[petsc-users] Questions about DMForest scope and status
Matthew Knepley
knepley at gmail.com
Wed May 11 08:36:14 CDT 2016
On Wed, May 11, 2016 at 2:45 AM, Åsmund Ervik <asmund.ervik at ntnu.no> wrote:
> Dear all (Tobin and Matt in particular),
>
> I have some questions about DMForest, sparked by a mention of this in an
> earlier email to the list by Matt.
>
> As I understand it, DMForest is a DM which aims to provide a
> hierarchically refined grid, i.e. structured adaptive mesh refinement
> (AMR). Correct me if I'm wrong here.
>
> Now, my questions:
>
Toby is more qualified to answer, but I will start:
> What is the level of maturity of DMForest? Could I start using it today,
> or would it be better to wait for upcoming features/fixes?
>
You can use DMForest purely as a Plex now, and I would characterize this
as ready to be tried out. If you want to use it mainly as a forest
(structured
adaptive mesh), then I would say its alpha.

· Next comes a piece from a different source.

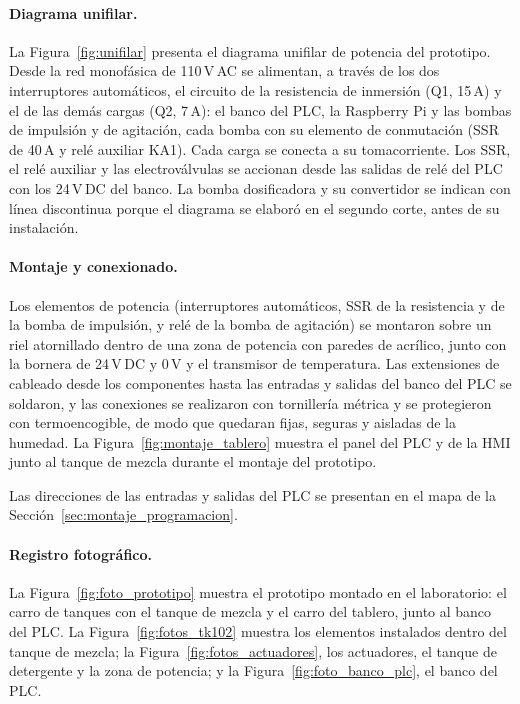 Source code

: \paragraph{Diagrama unifilar.} La Figura~\ref{fig:unifilar} presenta el diagrama unifilar de potencia del prototipo. Desde la red monofásica de 110\,V\,AC se alimentan, a través de los dos interruptores automáticos, el circuito de la resistencia de inmersión (Q1, 15\,A) y el de las demás cargas (Q2, 7\,A): el banco del PLC, la Raspberry Pi y las bombas de impulsión y de agitación, cada bomba con su elemento de conmutación (SSR de 40\,A y relé auxiliar KA1). Cada carga se conecta a su tomacorriente. Los SSR, el relé auxiliar y las electroválvulas se accionan desde las salidas de relé del PLC con los 24\,V\,DC del banco. La bomba dosificadora y su convertidor se indican con línea discontinua porque el diagrama se elaboró en el segundo corte, antes de su instalación.


\paragraph{Montaje y conexionado.} Los elementos de potencia (interruptores automáticos, SSR de la resistencia y de la bomba de impulsión, y relé de la bomba de agitación) se montaron sobre un riel atornillado dentro de una zona de potencia con paredes de acrílico, junto con la bornera de 24\,V\,DC y 0\,V y el transmisor de temperatura. Las extensiones de cableado desde los componentes hasta las entradas y salidas del banco del PLC se soldaron, y las conexiones se realizaron con tornillería métrica y se protegieron con termoencogible, de modo que quedaran fijas, seguras y aisladas de la humedad. La Figura~\ref{fig:montaje_tablero} muestra el panel del PLC y de la HMI junto al tanque de mezcla durante el montaje del prototipo.


Las direcciones de las entradas y salidas del PLC se presentan en el mapa de la Sección~\ref{sec:montaje_programacion}.

\paragraph{Registro fotográfico.} La Figura~\ref{fig:foto_prototipo} muestra el prototipo montado en el laboratorio: el carro de tanques con el tanque de mezcla y el carro del tablero, junto al banco del PLC. La Figura~\ref{fig:fotos_tk102} muestra los elementos instalados dentro del tanque de mezcla; la Figura~\ref{fig:fotos_actuadores}, los actuadores, el tanque de detergente y la zona de potencia; y la Figura~\ref{fig:foto_banco_plc}, el banco del PLC.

> To what extent is DMForest intended to be a drop-in replacement for
> DMDA? For use in a CFD code already using DMDA, let's say finite
> difference, explicit time-integration, compressible Navier-Stokes should
> I expect switching to be a major undertaking? How encapsulated would the
> changes be?
>
Not at all. The major advantage of DMDA is the regular topology (gone) and
the nice array interface (not there either). DMForest is mainly focused on
cell-focused discretizations like DG, and also more traditional FEM. It is
no
coincidence that this is also how people use p4est on its own.
> Is DMForest intended to provide dynamic adaptivity? Let's say I'm
> considering a fluid jet which creates a Kelvin-Helmholtz instability,
> and I want to refine the mesh to resolve the vortices appearing. Is this
> feasible? If possible, I assume there is some limitation on how
> frequently one can re-adapt to maintain good performance?
>
Yes. I would say its intended to do very frequent adaptation.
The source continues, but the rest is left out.